### Task to carry out
Every line of the data that contains the string "excess" must be copied.

[Document images with source code]

-.-.-

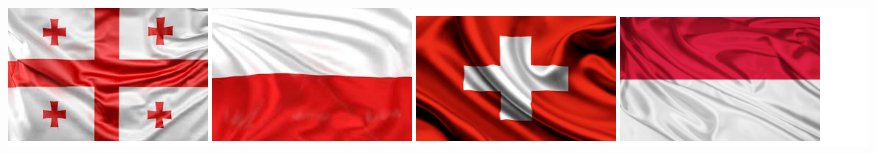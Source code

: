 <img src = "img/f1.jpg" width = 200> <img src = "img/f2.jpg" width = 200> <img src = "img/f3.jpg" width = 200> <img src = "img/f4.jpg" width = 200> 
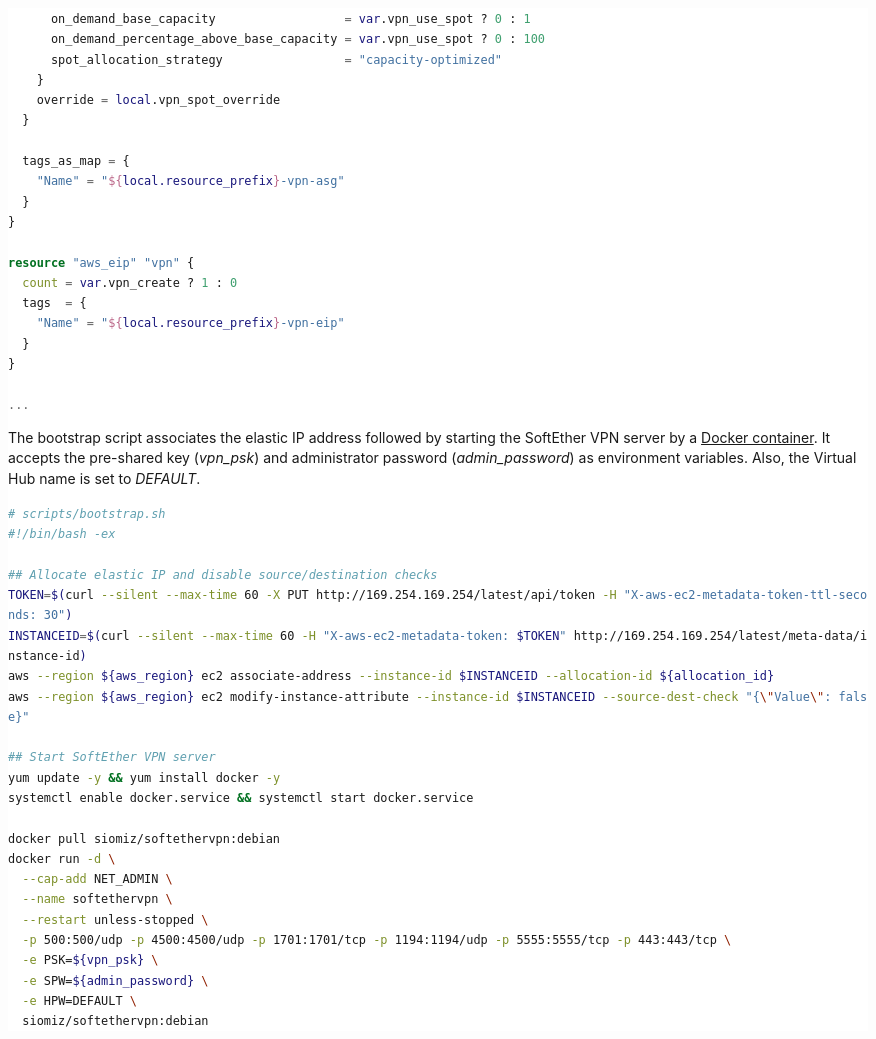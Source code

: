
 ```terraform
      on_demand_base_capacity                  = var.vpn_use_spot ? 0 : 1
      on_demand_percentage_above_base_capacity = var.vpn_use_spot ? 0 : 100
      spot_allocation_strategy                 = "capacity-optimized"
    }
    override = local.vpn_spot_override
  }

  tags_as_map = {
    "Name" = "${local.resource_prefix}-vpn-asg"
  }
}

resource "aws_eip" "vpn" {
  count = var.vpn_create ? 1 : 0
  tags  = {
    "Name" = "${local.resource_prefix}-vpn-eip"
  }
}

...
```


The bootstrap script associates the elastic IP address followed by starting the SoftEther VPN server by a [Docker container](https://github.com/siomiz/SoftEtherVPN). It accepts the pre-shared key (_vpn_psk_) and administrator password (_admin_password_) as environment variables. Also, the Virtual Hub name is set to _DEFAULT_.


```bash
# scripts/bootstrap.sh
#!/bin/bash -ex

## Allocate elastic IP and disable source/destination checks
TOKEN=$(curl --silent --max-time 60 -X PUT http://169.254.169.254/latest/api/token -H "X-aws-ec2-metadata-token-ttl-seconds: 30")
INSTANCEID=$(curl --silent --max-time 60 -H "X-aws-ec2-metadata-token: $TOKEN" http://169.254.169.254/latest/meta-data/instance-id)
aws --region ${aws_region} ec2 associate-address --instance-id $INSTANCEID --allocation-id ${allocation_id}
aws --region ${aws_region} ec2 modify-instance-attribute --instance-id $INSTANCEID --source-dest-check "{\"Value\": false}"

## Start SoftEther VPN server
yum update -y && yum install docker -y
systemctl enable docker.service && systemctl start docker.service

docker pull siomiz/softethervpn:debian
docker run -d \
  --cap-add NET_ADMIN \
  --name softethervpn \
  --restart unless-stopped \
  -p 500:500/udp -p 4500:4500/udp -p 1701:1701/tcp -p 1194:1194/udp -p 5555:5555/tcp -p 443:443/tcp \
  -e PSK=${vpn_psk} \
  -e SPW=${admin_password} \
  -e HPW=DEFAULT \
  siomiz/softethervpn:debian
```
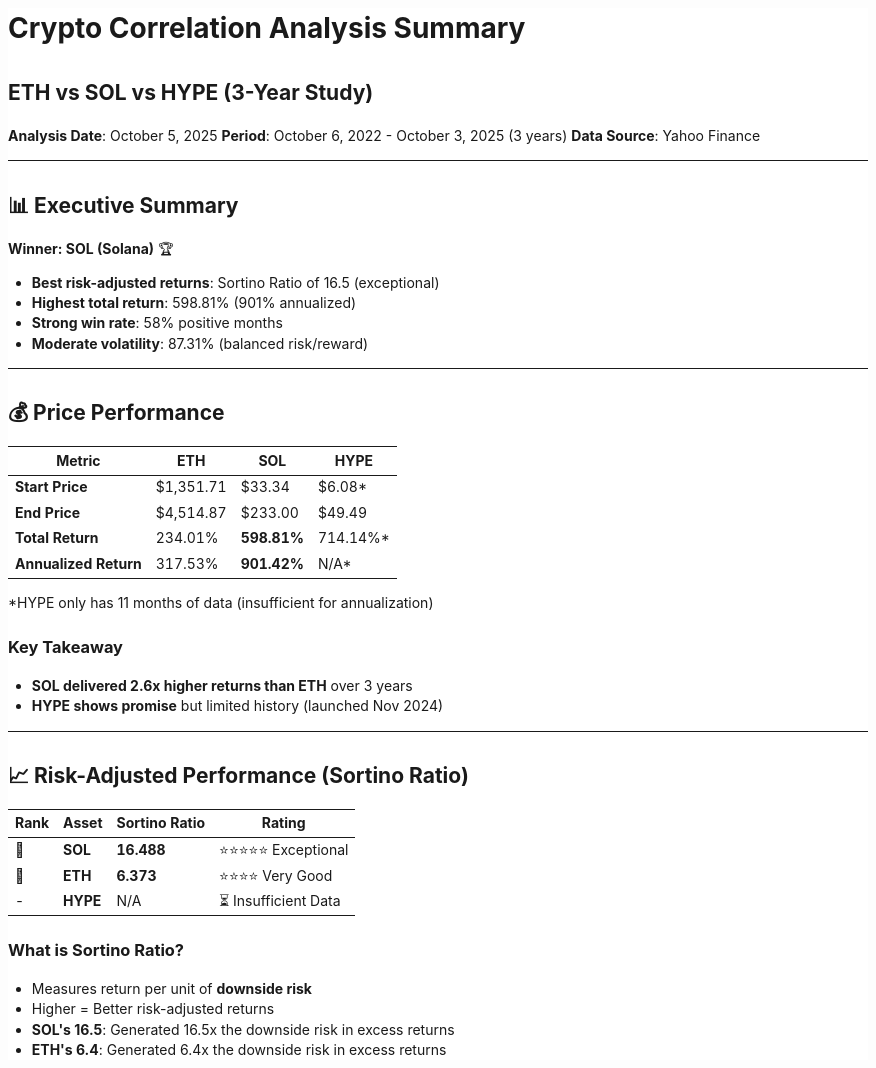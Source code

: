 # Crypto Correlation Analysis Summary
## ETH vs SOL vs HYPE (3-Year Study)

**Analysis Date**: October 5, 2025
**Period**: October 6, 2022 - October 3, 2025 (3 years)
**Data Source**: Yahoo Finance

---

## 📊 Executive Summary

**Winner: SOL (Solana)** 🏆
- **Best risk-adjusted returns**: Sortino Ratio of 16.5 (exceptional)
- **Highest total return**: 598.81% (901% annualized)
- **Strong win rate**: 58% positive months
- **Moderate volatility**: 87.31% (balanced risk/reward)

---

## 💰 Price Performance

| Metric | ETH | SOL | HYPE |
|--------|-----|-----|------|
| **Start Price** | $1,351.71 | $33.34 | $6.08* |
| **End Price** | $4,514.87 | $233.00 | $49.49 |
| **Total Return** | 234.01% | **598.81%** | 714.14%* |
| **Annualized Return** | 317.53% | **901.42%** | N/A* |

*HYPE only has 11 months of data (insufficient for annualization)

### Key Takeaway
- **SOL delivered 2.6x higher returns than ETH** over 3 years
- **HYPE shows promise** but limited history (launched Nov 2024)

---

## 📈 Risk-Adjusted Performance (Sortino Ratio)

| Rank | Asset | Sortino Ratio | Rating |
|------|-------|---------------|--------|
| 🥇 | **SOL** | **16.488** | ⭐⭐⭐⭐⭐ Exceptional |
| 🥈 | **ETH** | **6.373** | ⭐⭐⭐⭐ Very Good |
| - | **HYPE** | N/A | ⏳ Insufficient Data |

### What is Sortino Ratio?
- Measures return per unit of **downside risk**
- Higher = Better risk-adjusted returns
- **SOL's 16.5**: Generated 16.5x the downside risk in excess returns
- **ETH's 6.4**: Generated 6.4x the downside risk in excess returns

-.-.-

### Task response
- **SOL's 16.5**: Generated 16.5x the downside risk in excess returns
- **ETH's 6.4**: Generated 6.4x the downside risk in excess returns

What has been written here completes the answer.